Jon Gibson is Exient’s studio director and, like most of the people in this industry, wears sneakers and a sweatshirt. He joined the industry during a university gap year, to the dismay of his parents, but 20 years later he is clearly in his element.

“Angry Birds Go was the hottest racing game this Christmas ... We worked as the creative partners with Rovio and it was released simultaneously for all mobile platforms,” he said.

“This is what we do; this is our unique selling proposition. We create a universal code base for every platform. Other companies tend to focus solely on the high-end consoles such as Xbox One and PS4, but we were the ones who concentrated on mobile as well as consoles and this put us in a great place!”

The free game is currently only single-player, but a multi-player version is planned.

“This is the strategy: to launch with the simplest version and use analytics and feedback to improve, so every couple of months we issue an update and improve,” he explained, adding that this was one of the advantages of free-to-play apps.

“If you had a boxed product, there would be a shipping date and once the product goes out to the shops, that is it. With us, we can keep upgrading whenever we need to,” he said.

Revenue is generated from the small percentage – but large absolute number – who purchase extras like upgrades.

“We don’t believe in tricking people into buying, something that the European Commission is very much against. Rovio is founded on the idea of an ‘overwhelming value proposition’ and it has very deliberately rejected ideas that did not fit in with this concept,” he said.

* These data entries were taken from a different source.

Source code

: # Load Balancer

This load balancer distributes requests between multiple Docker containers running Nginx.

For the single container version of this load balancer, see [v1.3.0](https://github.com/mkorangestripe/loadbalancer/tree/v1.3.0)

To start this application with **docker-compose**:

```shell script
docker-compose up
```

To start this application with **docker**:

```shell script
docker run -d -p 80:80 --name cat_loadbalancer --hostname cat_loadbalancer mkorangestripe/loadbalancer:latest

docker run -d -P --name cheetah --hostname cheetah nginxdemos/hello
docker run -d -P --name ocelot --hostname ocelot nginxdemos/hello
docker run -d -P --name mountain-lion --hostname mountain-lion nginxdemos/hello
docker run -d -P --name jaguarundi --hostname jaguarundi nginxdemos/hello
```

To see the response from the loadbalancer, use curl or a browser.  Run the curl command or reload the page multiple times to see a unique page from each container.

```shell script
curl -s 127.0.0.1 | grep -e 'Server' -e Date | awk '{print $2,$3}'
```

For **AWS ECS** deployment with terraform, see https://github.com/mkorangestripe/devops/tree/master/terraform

Exient – the name comes from excellent in entertainment – was set up 14 years ago by CEO David Hawkins, and has over 80 games under its belt, including some of the top brands like Need for Speed and Fifa Football.

The company opened an office here a few weeks ago, taking up a vault at Pinto Wharf, but its team of six is already going to grow to 16 by end-April and to 23 by end-May.

“And it could grow even more than that,” he said, adding that the company was impressed by the programming skills of graduates in Malta.

“We hire on potential rather than on experience. We don’t just go for industry veterans,” he said.

“The important thing is that people should be enthusiastic about their work and very creative.”

Exient wanted to expand from their Oxford and Lymington Spa office and considered a number of places.

The important thing is that people should be enthusiastic about their work and very creative

“Eventually Malta and Canada were the ones we looked at seriously. Malta had a good pool of untapped resources, as well as ones that have already worked in online gaming, and it is an attractive place to live if we are looking for foreign talent, and well connected by air,” he said.

The original intention was for Malta to work with the Oxford office, but already this plan has evolved and Exient wants to move the whole Angry Birds Go project to Malta. And it is also planning to work on original intellectual property which it would start from scratch.

“The approach with online games is very different. With a boxed product you would have to have a massive launch campaign and it either makes lots of money or loses lots of money. With free-to-download apps, you just choose one country and have a soft launch for a few thousand users, get feedback and use it as an R&D phase, only launching when we are happy.

“You can actually team up with independents for a year or so to market each other’s games too. The game development community is very small and very tight and we like to help one another out.”